Le développement des mouvements est bien plus complexe que le design et, finalement, le mouvement reste souvent prioritaire. Par exemple, si je veux déplacer une aiguille de deux millimètres sur un cadran, cela demande une nouvelle architecture du mouvement dont les changements techniques seront très lourds et coûteux. Voire même la construction d’un nouveau calibre, qui prendra entre trois et cinq ans pour sa version finale. Prenez une montre Breguet par exemple. Pour déplacer la cage du tourbillon à 4h sur le modèle Classique Tourbillon, il a fallu que le mouvement soit entièrement redessiné.

Sur le modèle Classique Tourbillon de Breguet, le positionnement du tourbillon à 4h a impliqué que le mouvement soit entièrement redessiné.

 

Vous parlez de lisibilité et de solidité. Qu’en est-il du confort ?

C’est un élément essentiel. Pour choisir une montre, il faut la porter, la caresser. L’admirer en la touchant en quelque sorte. Il faut aussi être attentif à la lisibilité, à la forme des aiguilles, aux contrastes du cadran. Le poids et l’équilibre de la montre, ainsi que les matériaux ont également leur importance, tout comme les finitions du boîtier : poli, avec des angles adoucis, satiné… Cela dit, il se peut qu’on achète une montre qui n’est pas du tout confortable juste parce qu’on la trouve belle. Comme une femme qui aime porter une paire de chaussures à talons hauts ou un homme avec une cravate qui lui serre le cou. Mais, au final, c’est le coup de coeur qui décidera.
 

Comment expliquer qu’à diamètres équivalents, deux montres
puissent paraître totalement disproportionnées ?

Il y a des formes qui influencent l’oeil différemment. Les contrastes aussi jouent beaucoup avec notre perception. Prenez deux cadrans, un noir et un blanc : à diamètres identiques, ils donnent toujours une impression différente. Les cornes ont aussi leur importance. Droites, inclinées, arrondies ou polies, elles jouent énormément sur la perception de la montre. La Portugaise d’IWC a sensiblement évolué en ce sens avec des cornes qui la rendent bien plus confortable.
 

Qu’est-ce qu’un design réussi ?

Le design est réussi dès qu’il nous parle, dès qu’il évoque un style ou une utilité. Plus il sera reconnu et établi sur le marché, plus on le définira comme « iconique » ou carrément légendaire. Il est difficile de le décrire avec des critères rationnels. Tout est extrêmement subjectif. Mais une montre s’apprécie en la « lisant » attentivement, un peu comme un livre… Plus on l’admire, plus on y découvre d’autres éléments ou aspects qui peuvent nous séduire. Et n’oublions pas, une montre nous parle en nous donnant l’heure… mais en même temps, elle parle un peu de nous ! A chacun de choisir son propre style.
 

Quels sont les modèles emblématiques dont le design retient votre attention ?
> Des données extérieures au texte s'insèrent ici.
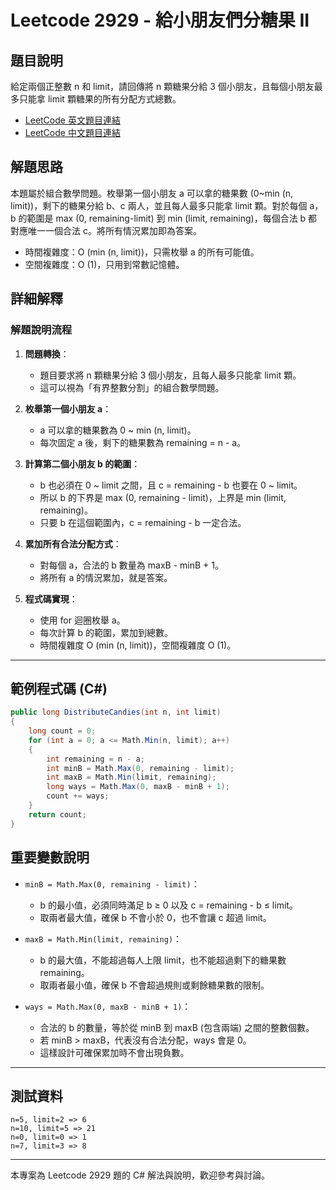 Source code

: # Leetcode 2929 - 給小朋友們分糖果 II

## 題目說明

給定兩個正整數 n 和 limit，請回傳將 n 顆糖果分給 3 個小朋友，且每個小朋友最多只能拿 limit 顆糖果的所有分配方式總數。

- [LeetCode 英文題目連結](https://leetcode.com/problems/distribute-candies-among-children-ii/description/?envType=daily-question\&envId=2025-06-01)
- [LeetCode 中文題目連結](https://leetcode.cn/problems/distribute-candies-among-children-ii/description/?envType=daily-question\&envId=2025-06-01)

## 解題思路

本題屬於組合數學問題。枚舉第一個小朋友 a 可以拿的糖果數 (0\~min (n, limit))，剩下的糖果分給 b、c 兩人，並且每人最多只能拿 limit 顆。對於每個 a，b 的範圍是 max (0, remaining-limit) 到 min (limit, remaining)，每個合法 b 都對應唯一一個合法 c。將所有情況累加即為答案。

- 時間複雜度：O (min (n, limit))，只需枚舉 a 的所有可能值。
- 空間複雜度：O (1)，只用到常數記憶體。

## 詳細解釋

### 解題說明流程

1. **問題轉換**：
   - 題目要求將 n 顆糖果分給 3 個小朋友，且每人最多只能拿 limit 顆。
   - 這可以視為「有界整數分割」的組合數學問題。

2. **枚舉第一個小朋友 a**：
   - a 可以拿的糖果數為 0 \~ min (n, limit)。
   - 每次固定 a 後，剩下的糖果數為 remaining = n - a。

3. **計算第二個小朋友 b 的範圍**：
   - b 也必須在 0 \~ limit 之間，且 c = remaining - b 也要在 0 \~ limit。
   - 所以 b 的下界是 max (0, remaining - limit)，上界是 min (limit, remaining)。
   - 只要 b 在這個範圍內，c = remaining - b 一定合法。

4. **累加所有合法分配方式**：
   - 對每個 a，合法的 b 數量為 maxB - minB + 1。
   - 將所有 a 的情況累加，就是答案。

5. **程式碼實現**：
   - 使用 for 迴圈枚舉 a。
   - 每次計算 b 的範圍，累加到總數。
   - 時間複雜度 O (min (n, limit))，空間複雜度 O (1)。

---

## 範例程式碼 (C#)

```csharp
public long DistributeCandies(int n, int limit)
{
    long count = 0;
    for (int a = 0; a <= Math.Min(n, limit); a++)
    {
        int remaining = n - a;
        int minB = Math.Max(0, remaining - limit);
        int maxB = Math.Min(limit, remaining);
        long ways = Math.Max(0, maxB - minB + 1);
        count += ways;
    }
    return count;
}
```

## 重要變數說明

- `minB = Math.Max(0, remaining - limit)`：
  - b 的最小值，必須同時滿足 b ≥ 0 以及 c = remaining - b ≤ limit。
  - 取兩者最大值，確保 b 不會小於 0，也不會讓 c 超過 limit。

- `maxB = Math.Min(limit, remaining)`：
  - b 的最大值，不能超過每人上限 limit，也不能超過剩下的糖果數 remaining。
  - 取兩者最小值，確保 b 不會超過規則或剩餘糖果數的限制。

- `ways = Math.Max(0, maxB - minB + 1)`：
  - 合法的 b 的數量，等於從 minB 到 maxB (包含兩端) 之間的整數個數。
  - 若 minB > maxB，代表沒有合法分配，ways 會是 0。
  - 這樣設計可確保累加時不會出現負數。

---

## 測試資料

```
n=5, limit=2 => 6
n=10, limit=5 => 21
n=0, limit=0 => 1
n=7, limit=3 => 8
```

---

本專案為 Leetcode 2929 題的 C# 解法與說明，歡迎參考與討論。
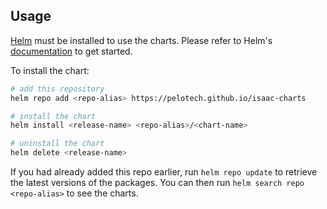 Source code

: ## Usage

[Helm](https://helm.sh) must be installed to use the charts.  Please refer to
Helm's [documentation](https://helm.sh/docs) to get started.

To install the chart:
```bash
# add this repository
helm repo add <repo-alias> https://pelotech.github.io/isaac-charts

# install the chart
helm install <release-name> <repo-alias>/<chart-name>

# uninstall the chart
helm delete <release-name>
```

If you had already added this repo earlier, run `helm repo update` to retrieve
the latest versions of the packages.  You can then run `helm search repo
<repo-alias>` to see the charts.

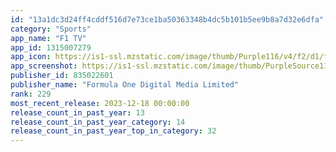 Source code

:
 ```yaml
---
id: "13a1dc3d24ff4cddf516d7e73ce1ba50363348b4dc5b101b5ee9b8a7d32e6dfa"
category: "Sports"
app_name: "F1 TV"
app_id: 1315007279
app_icon: https://is1-ssl.mzstatic.com/image/thumb/Purple116/v4/f2/d1/fd/f2d1fdb5-fbc2-09b0-3b33-236807a699df/AppIcon-0-0-1x_U007emarketing-0-0-0-10-0-0-sRGB-0-0-0-GLES2_U002c0-512MB-85-220-0-0.png/1024x1024bb.png
app_screenshot: https://is1-ssl.mzstatic.com/image/thumb/PurpleSource116/v4/98/3c/18/983c18f1-9e46-35cb-d59a-9f9744d9943b/5ebf5ed3-df7a-4939-b33f-3078b73440d9_2778x1284-English_1.jpg/2778x1284bb.png
publisher_id: 835022601
publisher_name: "Formula One Digital Media Limited"
rank: 229
most_recent_release: 2023-12-18 00:00:00
release_count_in_past_year: 13
release_count_in_past_year_category: 14
release_count_in_past_year_top_in_category: 32
---
```

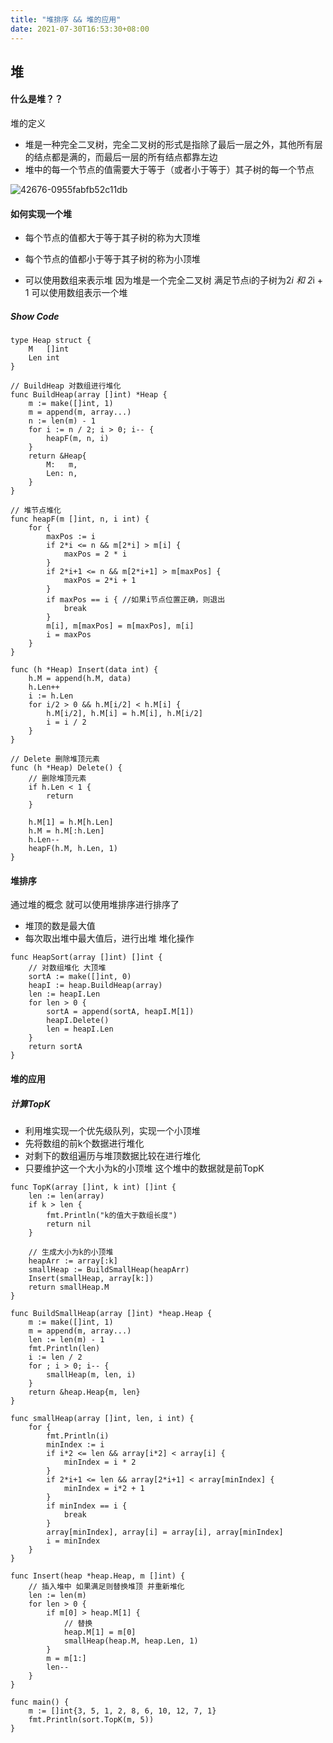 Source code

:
 ```yaml
---
title: "堆排序 && 堆的应用"
date: 2021-07-30T16:53:30+08:00
---
```

## 堆
#### 什么是堆？？
堆的定义 

- 堆是一种完全二叉树，完全二叉树的形式是指除了最后一层之外，其他所有层的结点都是满的，而最后一层的所有结点都靠左边
- 堆中的每一个节点的值需要大于等于（或者小于等于）其子树的每一个节点

![42676-0955fabfb52c11db](https://user-images.githubusercontent.com/34566156/153533413-64762bb9-e087-4430-824c-0e56a1eb0213.png)

#### 如何实现一个堆
- 每个节点的值都大于等于其子树的称为大顶堆
- 每个节点的值都小于等于其子树的称为小顶堆

- 可以使用数组来表示堆 因为堆是一个完全二叉树 满足节点i的子树为2*i 和 2*i + 1 可以使用数组表示一个堆

##### Show Code
```
type Heap struct {
	M   []int
	Len int
}

// BuildHeap 对数组进行堆化
func BuildHeap(array []int) *Heap {
	m := make([]int, 1)
	m = append(m, array...)
	n := len(m) - 1
	for i := n / 2; i > 0; i-- {
		heapF(m, n, i)
	}
	return &Heap{
		M:   m,
		Len: n,
	}
}

// 堆节点堆化
func heapF(m []int, n, i int) {
	for {
		maxPos := i
		if 2*i <= n && m[2*i] > m[i] {
			maxPos = 2 * i
		}
		if 2*i+1 <= n && m[2*i+1] > m[maxPos] {
			maxPos = 2*i + 1
		}
		if maxPos == i { //如果i节点位置正确，则退出
			break
		}
		m[i], m[maxPos] = m[maxPos], m[i]
		i = maxPos
	}
}

func (h *Heap) Insert(data int) {
	h.M = append(h.M, data)
	h.Len++
	i := h.Len
	for i/2 > 0 && h.M[i/2] < h.M[i] {
		h.M[i/2], h.M[i] = h.M[i], h.M[i/2]
		i = i / 2
	}
}

// Delete 删除堆顶元素
func (h *Heap) Delete() {
	// 删除堆顶元素
	if h.Len < 1 {
		return
	}

	h.M[1] = h.M[h.Len]
	h.M = h.M[:h.Len]
	h.Len--
	heapF(h.M, h.Len, 1)
}
```

#### 堆排序
通过堆的概念 就可以使用堆排序进行排序了
- 堆顶的数是最大值
- 每次取出堆中最大值后，进行出堆 堆化操作

```
func HeapSort(array []int) []int {
	// 对数组堆化 大顶堆
	sortA := make([]int, 0)
	heapI := heap.BuildHeap(array)
	len := heapI.Len
	for len > 0 {
		sortA = append(sortA, heapI.M[1])
		heapI.Delete()
		len = heapI.Len
	}
	return sortA
}
```

#### 堆的应用

##### 计算TopK
- 利用堆实现一个优先级队列，实现一个小顶堆
- 先将数组的前k个数据进行堆化
- 对剩下的数组遍历与堆顶数据比较在进行堆化
- 只要维护这一个大小为k的小顶堆 这个堆中的数据就是前TopK

```
func TopK(array []int, k int) []int {
	len := len(array)
	if k > len {
		fmt.Println("k的值大于数组长度")
		return nil
	}

	// 生成大小为k的小顶堆
	heapArr := array[:k]
	smallHeap := BuildSmallHeap(heapArr)
	Insert(smallHeap, array[k:])
	return smallHeap.M
}

func BuildSmallHeap(array []int) *heap.Heap {
	m := make([]int, 1)
	m = append(m, array...)
	len := len(m) - 1
	fmt.Println(len)
	i := len / 2
	for ; i > 0; i-- {
		smallHeap(m, len, i)
	}
	return &heap.Heap{m, len}
}

func smallHeap(array []int, len, i int) {
	for {
		fmt.Println(i)
		minIndex := i
		if i*2 <= len && array[i*2] < array[i] {
			minIndex = i * 2
		}
		if 2*i+1 <= len && array[2*i+1] < array[minIndex] {
			minIndex = i*2 + 1
		}
		if minIndex == i {
			break
		}
		array[minIndex], array[i] = array[i], array[minIndex]
		i = minIndex
	}
}

func Insert(heap *heap.Heap, m []int) {
	// 插入堆中 如果满足则替换堆顶 并重新堆化
	len := len(m)
	for len > 0 {
		if m[0] > heap.M[1] {
			// 替换
			heap.M[1] = m[0]
			smallHeap(heap.M, heap.Len, 1)
		}
		m = m[1:]
		len--
	}
}

func main() {
    m := []int{3, 5, 1, 2, 8, 6, 10, 12, 7, 1}
	fmt.Println(sort.TopK(m, 5))
}
```
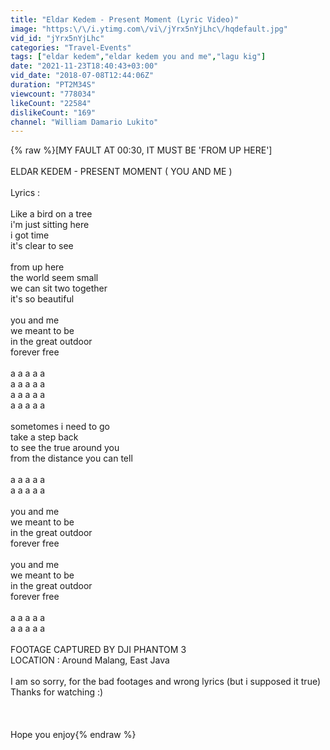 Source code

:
 ```yaml
---
title: "Eldar Kedem - Present Moment (Lyric Video)"
image: "https:\/\/i.ytimg.com\/vi\/jYrx5nYjLhc\/hqdefault.jpg"
vid_id: "jYrx5nYjLhc"
categories: "Travel-Events"
tags: ["eldar kedem","eldar kedem you and me","lagu kig"]
date: "2021-11-23T18:40:43+03:00"
vid_date: "2018-07-08T12:44:06Z"
duration: "PT2M34S"
viewcount: "778034"
likeCount: "22584"
dislikeCount: "169"
channel: "William Damario Lukito"
---
```

{% raw %}[MY FAULT AT 00:30, IT MUST BE 'FROM UP HERE']<br /><br />ELDAR KEDEM - PRESENT MOMENT ( YOU AND ME ) <br /><br />Lyrics :<br /><br />Like a bird on a tree<br />i'm just sitting here<br />i got time<br />it's clear to see<br /><br />from up here<br />the world seem small<br />we can sit two together<br />it's so beautiful<br /><br />you and me<br />we meant to be<br />in the great outdoor<br />forever free<br /><br />a a a a a<br />a a a a a<br />a a a a a <br />a a a a a <br /><br />sometomes i need to go<br />take a step back<br />to see the true around you<br />from the distance you can tell<br /><br />a a a a a<br />a a a a a<br /><br />you and me<br />we meant to be<br />in the great outdoor<br />forever free<br /><br />you and me<br />we meant to be<br />in the great outdoor<br />forever free<br /><br />a a a a a<br />a a a a a<br /><br />FOOTAGE CAPTURED BY DJI PHANTOM 3<br />LOCATION : Around Malang, East Java<br /><br />I am so sorry, for the bad footages and wrong lyrics (but i supposed it true)<br />Thanks for watching :)<br /><br /><br /><br />Hope you enjoy{% endraw %}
La Rolex Submariner tout d’abord. Elle présente des développements authentiques avec sa lunette et son cadran très lisibles conçus pour les professionnels. Elle me rappelle mes années d’apnéiste ! La Speedmaster d’Omega bien évidemment avec sa cohérence esthétique. Même après 60 ans d’existence, elle évoque encore le premier pas sur la Lune. J’aime aussi beaucoup les montres carrées. La Monaco de TAG Heuer lancée dans les années 1950 en est un excellent exemple. Et, d’un point de vue symbolique, c’était le premier chronographe automatique de forme étanche au monde.

Lancée dans les années 1950, la Monaco de TAG Heuer frappe par la force du design de son boîtier de forme.